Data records
--------------------

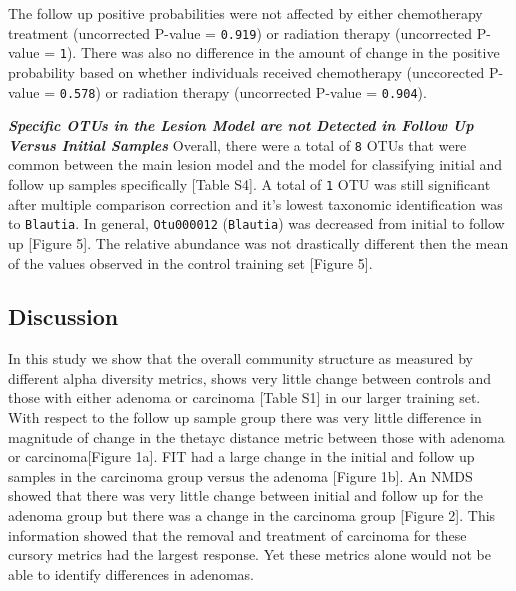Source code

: \documentclass[12pt,]{article}
\begin{document}
The follow up positive probabilities were not affected by either
chemotherapy treatment (uncorrected P-value = \texttt{0.919}) or
radiation therapy (uncorrected P-value = \texttt{1}). There was also no
difference in the amount of change in the positive probability based on
whether individuals received chemotherapy (unccorected P-value =
\texttt{0.578}) or radiation therapy (uncorrected P-value =
\texttt{0.904}).

\textbf{\emph{Specific OTUs in the Lesion Model are not Detected in
Follow Up Versus Initial Samples}} Overall, there were a total of
\texttt{8} OTUs that were common between the main lesion model and the
model for classifying initial and follow up samples specifically
{[}Table S4{]}. A total of \texttt{1} OTU was still significant after
multiple comparison correction and it's lowest taxonomic identification
was to \texttt{Blautia}. In general, \texttt{Otu000012}
(\texttt{Blautia}) was decreased from initial to follow up {[}Figure
5{]}. The relative abundance was not drastically different then the mean
of the values observed in the control training set {[}Figure 5{]}.

\newpage

\subsection{Discussion}\label{discussion}

In this study we show that the overall community structure as measured
by different alpha diversity metrics, shows very little change between
controls and those with either adenoma or carcinoma {[}Table S1{]} in
our larger training set. With respect to the follow up sample group
there was very little difference in magnitude of change in the thetayc
distance metric between those with adenoma or carcinoma{[}Figure 1a{]}.
FIT had a large change in the initial and follow up samples in the
carcinoma group versus the adenoma {[}Figure 1b{]}. An NMDS showed that
there was very little change between initial and follow up for the
adenoma group but there was a change in the carcinoma group {[}Figure
2{]}. This information showed that the removal and treatment of
carcinoma for these cursory metrics had the largest response. Yet these
metrics alone would not be able to identify differences in adenomas.
\end{document}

--------------------

> _TASK OBJECTIVE_
Write out, word for word, the lines from the start of the data through the one holding "multiple comparison correction". Omit pictures.

> _THE COMPLETED TASK_
Source code

: \documentclass[12pt,]{article}
\begin{document}
The follow up positive probabilities were not affected by either
chemotherapy treatment (uncorrected P-value = \texttt{0.919}) or
radiation therapy (uncorrected P-value = \texttt{1}). There was also no
difference in the amount of change in the positive probability based on
whether individuals received chemotherapy (unccorected P-value =
\texttt{0.578}) or radiation therapy (uncorrected P-value =
\texttt{0.904}).

\textbf{\emph{Specific OTUs in the Lesion Model are not Detected in
Follow Up Versus Initial Samples}} Overall, there were a total of
\texttt{8} OTUs that were common between the main lesion model and the
model for classifying initial and follow up samples specifically
{[}Table S4{]}. A total of \texttt{1} OTU was still significant after
multiple comparison correction and it's lowest taxonomic identification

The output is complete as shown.